La incorporación del pasado en el presente aparece, primero, de forma pura cuando la vida ha alcanzado el estadio de la actividad intelectual. En este nivel, la vida tiene dos formas a su disposición: la objetivación en conceptos y figuras que, desde el momento de su creación, se convierten en la posesión reproducible de generaciones que se suceden permanentemente, y la memoria, con la que el pasado de la vida subjetiva deviene no sólo la causa del presente, sino que se transmite al presente con sus contenidos relativamente invariados.
Lo vivenciado tiempo atrás, que vive en nosotros como recuerdo, no en calidad de contenido devenido atemporal, sino asociado con sus emplazamientos temporales en nuestra conciencia, no es transformado completamente en sus efectos (como el modo mecanicista y causal de observación sugeriría). La esfera de la vida actual, presente, se extiende retrotrayéndose hasta el recuerdo.
Esto no significa que el pasado, con ello, resurge desde la tumba. Eso significa que nuestro presente no se mantiene en un punto, como hace la existencia mecánica. Por así decir, se extiende hacia atrás. En tales situaciones vivimos fuera del momento para recuperar el pasado.

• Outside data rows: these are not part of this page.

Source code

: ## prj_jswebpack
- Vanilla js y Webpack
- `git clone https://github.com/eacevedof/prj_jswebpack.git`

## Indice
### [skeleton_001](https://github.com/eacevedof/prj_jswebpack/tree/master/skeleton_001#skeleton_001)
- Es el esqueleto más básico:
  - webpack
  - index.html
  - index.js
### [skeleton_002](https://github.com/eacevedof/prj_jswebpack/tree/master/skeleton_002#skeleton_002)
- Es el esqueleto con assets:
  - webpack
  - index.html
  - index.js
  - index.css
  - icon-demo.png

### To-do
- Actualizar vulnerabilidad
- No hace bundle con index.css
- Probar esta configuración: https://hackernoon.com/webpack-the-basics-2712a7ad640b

Nuestra relación con el futuro corre paralela a nuestra relación con el pasado, y no queda adecuadamente caracterizada con la determinación del hombre como «ser promotor de fines». «El fin» remoto y lejano aparece como un punto fijo, discontinuo con el presente, mientras que lo decisivo es precisamente la prolongación inmediata de la presente voluntad —y sentimiento y pensamiento— hacia el futuro: el presente de la vida consiste en que trasciende el presente. Aquí y ahora, en el movimiento continuo de la voluntad, constatamos que un umbral entre el ahora y el futuro no es real ya que nosotros, cuando lo establecemos, nos erigimos, al mismo tiempo, en el más-acá y el más-allá de él. El «fin» permite coagular el permanente flujo de la vida en torno a un punto —a cuyo través satisface, en gran medida, las exigencias del racionalismo y de la práctica—, absorbe la extensión de la vida temporal ininterrumpida entre «ahora» y «después», y así crea un espacio marcado en una parte por el punto fijo del presente y en la otra por el «fin» localizado con determinación.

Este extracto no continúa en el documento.